▶ **MATERIAL FOR THIS EXERCISE**
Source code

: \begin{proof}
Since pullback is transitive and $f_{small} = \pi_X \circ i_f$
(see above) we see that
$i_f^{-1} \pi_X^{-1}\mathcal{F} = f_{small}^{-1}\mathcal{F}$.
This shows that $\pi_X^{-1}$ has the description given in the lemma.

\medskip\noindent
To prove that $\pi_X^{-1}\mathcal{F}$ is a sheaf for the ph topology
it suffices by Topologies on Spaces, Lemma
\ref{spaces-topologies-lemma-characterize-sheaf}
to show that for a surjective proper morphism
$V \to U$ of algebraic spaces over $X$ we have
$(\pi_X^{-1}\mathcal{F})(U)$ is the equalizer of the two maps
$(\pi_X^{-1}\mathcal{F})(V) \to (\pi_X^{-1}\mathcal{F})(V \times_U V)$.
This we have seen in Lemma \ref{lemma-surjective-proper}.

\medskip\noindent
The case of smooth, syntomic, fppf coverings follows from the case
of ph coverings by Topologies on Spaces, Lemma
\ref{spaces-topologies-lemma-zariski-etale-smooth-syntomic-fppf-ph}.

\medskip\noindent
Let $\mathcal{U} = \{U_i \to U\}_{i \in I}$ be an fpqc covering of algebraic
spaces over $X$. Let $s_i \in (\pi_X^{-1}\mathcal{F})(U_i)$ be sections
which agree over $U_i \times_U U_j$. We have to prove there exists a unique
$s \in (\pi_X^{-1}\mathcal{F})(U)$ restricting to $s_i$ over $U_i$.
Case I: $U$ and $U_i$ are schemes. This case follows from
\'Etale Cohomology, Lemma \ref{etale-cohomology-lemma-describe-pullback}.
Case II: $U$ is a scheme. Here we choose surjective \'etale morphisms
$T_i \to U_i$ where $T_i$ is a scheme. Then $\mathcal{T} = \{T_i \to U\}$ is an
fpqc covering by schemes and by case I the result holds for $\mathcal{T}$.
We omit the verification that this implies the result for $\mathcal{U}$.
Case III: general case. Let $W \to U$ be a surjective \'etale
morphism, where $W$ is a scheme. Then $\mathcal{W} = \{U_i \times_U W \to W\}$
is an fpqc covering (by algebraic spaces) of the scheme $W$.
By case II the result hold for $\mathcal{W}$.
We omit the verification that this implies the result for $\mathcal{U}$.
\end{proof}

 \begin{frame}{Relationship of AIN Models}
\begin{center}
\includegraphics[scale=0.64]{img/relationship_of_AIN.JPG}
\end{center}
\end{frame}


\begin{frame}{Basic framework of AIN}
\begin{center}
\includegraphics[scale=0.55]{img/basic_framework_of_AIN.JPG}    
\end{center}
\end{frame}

▶ **REQUIREMENT**
Word for word, restate the whole of the material above.

▶ **TASK ANSWER**
Source code

: \begin{proof}
Since pullback is transitive and $f_{small} = \pi_X \circ i_f$
(see above) we see that
$i_f^{-1} \pi_X^{-1}\mathcal{F} = f_{small}^{-1}\mathcal{F}$.
This shows that $\pi_X^{-1}$ has the description given in the lemma.

\medskip\noindent
To prove that $\pi_X^{-1}\mathcal{F}$ is a sheaf for the ph topology
it suffices by Topologies on Spaces, Lemma
\ref{spaces-topologies-lemma-characterize-sheaf}
to show that for a surjective proper morphism
$V \to U$ of algebraic spaces over $X$ we have
$(\pi_X^{-1}\mathcal{F})(U)$ is the equalizer of the two maps
$(\pi_X^{-1}\mathcal{F})(V) \to (\pi_X^{-1}\mathcal{F})(V \times_U V)$.
This we have seen in Lemma \ref{lemma-surjective-proper}.

\medskip\noindent
The case of smooth, syntomic, fppf coverings follows from the case
of ph coverings by Topologies on Spaces, Lemma
\ref{spaces-topologies-lemma-zariski-etale-smooth-syntomic-fppf-ph}.

\medskip\noindent
Let $\mathcal{U} = \{U_i \to U\}_{i \in I}$ be an fpqc covering of algebraic
spaces over $X$. Let $s_i \in (\pi_X^{-1}\mathcal{F})(U_i)$ be sections
which agree over $U_i \times_U U_j$. We have to prove there exists a unique
$s \in (\pi_X^{-1}\mathcal{F})(U)$ restricting to $s_i$ over $U_i$.
Case I: $U$ and $U_i$ are schemes. This case follows from
\'Etale Cohomology, Lemma \ref{etale-cohomology-lemma-describe-pullback}.
Case II: $U$ is a scheme. Here we choose surjective \'etale morphisms
$T_i \to U_i$ where $T_i$ is a scheme. Then $\mathcal{T} = \{T_i \to U\}$ is an
fpqc covering by schemes and by case I the result holds for $\mathcal{T}$.
We omit the verification that this implies the result for $\mathcal{U}$.
Case III: general case. Let $W \to U$ be a surjective \'etale
morphism, where $W$ is a scheme. Then $\mathcal{W} = \{U_i \times_U W \to W\}$
is an fpqc covering (by algebraic spaces) of the scheme $W$.
By case II the result hold for $\mathcal{W}$.
We omit the verification that this implies the result for $\mathcal{U}$.
\end{proof}

 \begin{frame}{Relationship of AIN Models}
\begin{center}
\includegraphics[scale=0.64]{img/relationship_of_AIN.JPG}
\end{center}
\end{frame}


\begin{frame}{Basic framework of AIN}
\begin{center}
\includegraphics[scale=0.55]{img/basic_framework_of_AIN.JPG}    
\end{center}
\end{frame}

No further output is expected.